• Problem description: In the records below, find each line with "GitHub" and copy it.

• Task material:

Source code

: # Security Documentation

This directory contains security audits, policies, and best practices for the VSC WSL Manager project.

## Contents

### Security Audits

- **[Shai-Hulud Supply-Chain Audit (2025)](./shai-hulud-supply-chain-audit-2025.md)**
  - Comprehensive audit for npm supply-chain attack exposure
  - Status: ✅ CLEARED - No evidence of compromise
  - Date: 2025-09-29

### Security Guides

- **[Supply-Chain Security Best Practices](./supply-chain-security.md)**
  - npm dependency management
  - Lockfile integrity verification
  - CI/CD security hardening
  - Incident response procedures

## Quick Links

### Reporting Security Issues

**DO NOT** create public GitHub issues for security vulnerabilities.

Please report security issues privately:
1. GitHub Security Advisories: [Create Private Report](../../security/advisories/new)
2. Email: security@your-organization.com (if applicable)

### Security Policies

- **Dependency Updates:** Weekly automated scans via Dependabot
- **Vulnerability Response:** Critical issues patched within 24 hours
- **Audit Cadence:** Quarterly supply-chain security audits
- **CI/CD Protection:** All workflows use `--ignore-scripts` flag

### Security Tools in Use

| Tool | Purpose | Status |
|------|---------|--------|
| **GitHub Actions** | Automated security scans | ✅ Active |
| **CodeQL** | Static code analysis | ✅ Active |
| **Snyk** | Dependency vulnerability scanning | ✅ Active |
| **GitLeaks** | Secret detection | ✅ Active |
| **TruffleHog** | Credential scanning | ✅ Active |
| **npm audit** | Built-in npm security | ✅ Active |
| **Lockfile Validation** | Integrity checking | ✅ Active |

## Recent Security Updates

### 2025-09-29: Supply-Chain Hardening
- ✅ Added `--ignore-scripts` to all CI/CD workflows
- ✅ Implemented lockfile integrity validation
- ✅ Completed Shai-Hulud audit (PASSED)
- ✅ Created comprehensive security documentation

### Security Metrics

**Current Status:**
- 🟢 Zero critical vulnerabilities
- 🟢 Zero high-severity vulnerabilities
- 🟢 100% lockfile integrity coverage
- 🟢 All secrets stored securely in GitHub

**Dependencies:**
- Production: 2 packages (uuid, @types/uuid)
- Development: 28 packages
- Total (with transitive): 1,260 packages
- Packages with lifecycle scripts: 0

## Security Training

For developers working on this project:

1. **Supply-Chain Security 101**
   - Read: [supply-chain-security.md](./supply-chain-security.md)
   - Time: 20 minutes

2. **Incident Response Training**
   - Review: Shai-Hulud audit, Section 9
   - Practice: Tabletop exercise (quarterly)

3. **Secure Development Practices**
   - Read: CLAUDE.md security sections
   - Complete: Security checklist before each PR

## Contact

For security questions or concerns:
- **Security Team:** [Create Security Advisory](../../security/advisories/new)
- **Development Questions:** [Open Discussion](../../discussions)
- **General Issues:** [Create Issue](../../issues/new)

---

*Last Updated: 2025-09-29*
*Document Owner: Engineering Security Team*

• Output below:
**DO NOT** create public GitHub issues for security vulnerabilities.
1. GitHub Security Advisories: [Create Private Report](../../security/advisories/new)
| **GitHub Actions** | Automated security scans | ✅ Active |
- 🟢 All secrets stored securely in GitHub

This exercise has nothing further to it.